February 06, 2023
ICYMI: Manchin, Bipartisan Colleagues Urge Administration to Revisit Copper for Listing as a Critical Mineral
Washington, DC – U.S. Senators Joe Manchin (D-WV), Chairman of the Senate Energy and Natural Resources Committee, Kyrsten Sinema (I-AZ), Mark Kelly (D-AZ), Mike Braun (R-IN), Raphael Warnock (D-GA), and Mitt Romney (R-UT) wrote a letter to U.S. Department of the Interior Secretary Deb Haaland urging the Secretary to reconsider adding copper as an official U.S. Geological Survey Critical Mineral.
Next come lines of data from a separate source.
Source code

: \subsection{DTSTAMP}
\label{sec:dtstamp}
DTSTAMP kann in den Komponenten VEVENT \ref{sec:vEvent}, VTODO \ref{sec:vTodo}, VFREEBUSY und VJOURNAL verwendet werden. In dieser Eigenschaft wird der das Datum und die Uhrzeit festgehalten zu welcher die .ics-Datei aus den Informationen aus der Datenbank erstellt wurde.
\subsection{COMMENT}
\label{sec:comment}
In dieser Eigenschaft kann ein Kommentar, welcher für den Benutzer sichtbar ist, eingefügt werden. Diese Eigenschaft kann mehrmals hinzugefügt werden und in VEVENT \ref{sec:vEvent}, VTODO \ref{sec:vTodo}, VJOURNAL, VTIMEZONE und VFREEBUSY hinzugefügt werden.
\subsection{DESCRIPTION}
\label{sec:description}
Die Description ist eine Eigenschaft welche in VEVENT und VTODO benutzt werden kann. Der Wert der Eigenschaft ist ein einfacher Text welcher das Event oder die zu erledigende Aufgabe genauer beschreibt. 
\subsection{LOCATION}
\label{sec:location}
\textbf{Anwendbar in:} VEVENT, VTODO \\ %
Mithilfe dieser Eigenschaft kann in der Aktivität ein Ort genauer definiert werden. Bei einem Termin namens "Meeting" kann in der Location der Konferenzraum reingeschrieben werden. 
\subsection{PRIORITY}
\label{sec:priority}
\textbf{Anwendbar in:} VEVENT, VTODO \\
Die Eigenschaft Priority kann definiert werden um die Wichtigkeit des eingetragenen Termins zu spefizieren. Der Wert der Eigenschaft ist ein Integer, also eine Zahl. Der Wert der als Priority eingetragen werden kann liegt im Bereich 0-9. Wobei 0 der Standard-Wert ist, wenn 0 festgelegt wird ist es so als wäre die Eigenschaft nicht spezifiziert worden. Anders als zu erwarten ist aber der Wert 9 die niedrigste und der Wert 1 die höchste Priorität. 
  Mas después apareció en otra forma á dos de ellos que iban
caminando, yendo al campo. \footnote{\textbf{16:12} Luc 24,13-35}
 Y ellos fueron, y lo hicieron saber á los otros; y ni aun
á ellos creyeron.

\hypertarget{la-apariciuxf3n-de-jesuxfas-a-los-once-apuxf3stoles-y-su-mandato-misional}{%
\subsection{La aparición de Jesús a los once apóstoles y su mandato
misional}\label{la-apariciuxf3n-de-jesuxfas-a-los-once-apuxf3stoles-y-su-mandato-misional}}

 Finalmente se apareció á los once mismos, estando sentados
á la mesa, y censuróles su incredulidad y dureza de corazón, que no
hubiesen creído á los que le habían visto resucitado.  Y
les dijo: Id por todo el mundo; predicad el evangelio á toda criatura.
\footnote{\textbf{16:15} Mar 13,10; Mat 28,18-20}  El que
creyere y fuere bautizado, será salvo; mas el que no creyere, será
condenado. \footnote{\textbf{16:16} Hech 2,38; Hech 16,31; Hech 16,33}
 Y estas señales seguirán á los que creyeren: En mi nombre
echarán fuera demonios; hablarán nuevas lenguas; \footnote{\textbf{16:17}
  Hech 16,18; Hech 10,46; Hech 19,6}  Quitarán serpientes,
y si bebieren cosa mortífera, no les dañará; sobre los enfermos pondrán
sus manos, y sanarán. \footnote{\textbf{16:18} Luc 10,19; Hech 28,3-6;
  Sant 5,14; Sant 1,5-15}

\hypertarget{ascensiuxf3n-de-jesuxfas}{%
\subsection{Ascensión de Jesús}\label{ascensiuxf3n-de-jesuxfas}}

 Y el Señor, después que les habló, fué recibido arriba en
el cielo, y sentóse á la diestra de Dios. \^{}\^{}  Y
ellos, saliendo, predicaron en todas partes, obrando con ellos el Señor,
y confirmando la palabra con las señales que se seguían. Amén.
Recognizing copper — a mineral vital to our energy and national security — as a critical mineral would signal the need for the U.S. to increase investment in domestic production and ensure a secure and reliable supply of copper resources.
The Senators said in part, “By recognizing copper as a ‘critical mineral,’ the United States’ federal government can more effectively ensure a secure and reliable supply of domestic copper resources in the years to come at all points of the supply chain including recycling, mining, and processing. Given the enormous investment required, the time lag for new sources of supply, and projected demand, time is of the essence.”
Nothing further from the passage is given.